» **WHAT TO DO**:
What you need to produce from the material below is an exact transcription of the lines from the one with "assuming a tone of half-absent indifference." through the one with "of things between", both included, and no other line.
++++ EXTRACTED RECORDS ++++
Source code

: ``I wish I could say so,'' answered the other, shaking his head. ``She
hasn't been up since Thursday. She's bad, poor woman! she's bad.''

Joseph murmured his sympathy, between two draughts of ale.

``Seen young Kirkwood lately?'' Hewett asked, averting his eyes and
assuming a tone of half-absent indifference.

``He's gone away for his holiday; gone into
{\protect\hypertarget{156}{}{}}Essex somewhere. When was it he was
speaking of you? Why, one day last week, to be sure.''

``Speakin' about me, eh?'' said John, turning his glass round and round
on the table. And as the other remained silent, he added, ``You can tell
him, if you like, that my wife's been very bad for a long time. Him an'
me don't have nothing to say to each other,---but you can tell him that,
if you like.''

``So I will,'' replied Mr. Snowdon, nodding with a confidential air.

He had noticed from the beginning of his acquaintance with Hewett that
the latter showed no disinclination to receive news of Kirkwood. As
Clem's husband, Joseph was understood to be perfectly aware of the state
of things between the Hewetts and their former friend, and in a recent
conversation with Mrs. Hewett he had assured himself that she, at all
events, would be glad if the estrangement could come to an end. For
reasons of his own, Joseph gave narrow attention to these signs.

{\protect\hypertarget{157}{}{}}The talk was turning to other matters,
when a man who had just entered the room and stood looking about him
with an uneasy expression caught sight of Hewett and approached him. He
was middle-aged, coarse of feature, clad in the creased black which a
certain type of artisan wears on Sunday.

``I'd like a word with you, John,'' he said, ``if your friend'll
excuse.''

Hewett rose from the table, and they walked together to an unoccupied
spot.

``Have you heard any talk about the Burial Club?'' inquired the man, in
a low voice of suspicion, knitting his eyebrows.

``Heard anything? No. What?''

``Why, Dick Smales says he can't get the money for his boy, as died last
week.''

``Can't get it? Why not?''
++++
» **EXERCISE RESULT**:
assuming a tone of half-absent indifference.

``He's gone away for his holiday; gone into
{\protect\hypertarget{156}{}{}}Essex somewhere. When was it he was
speaking of you? Why, one day last week, to be sure.''

``Speakin' about me, eh?'' said John, turning his glass round and round
on the table. And as the other remained silent, he added, ``You can tell
him, if you like, that my wife's been very bad for a long time. Him an'
me don't have nothing to say to each other,---but you can tell him that,
if you like.''

``So I will,'' replied Mr. Snowdon, nodding with a confidential air.

He had noticed from the beginning of his acquaintance with Hewett that
the latter showed no disinclination to receive news of Kirkwood. As
Clem's husband, Joseph was understood to be perfectly aware of the state
of things between the Hewetts and their former friend, and in a recent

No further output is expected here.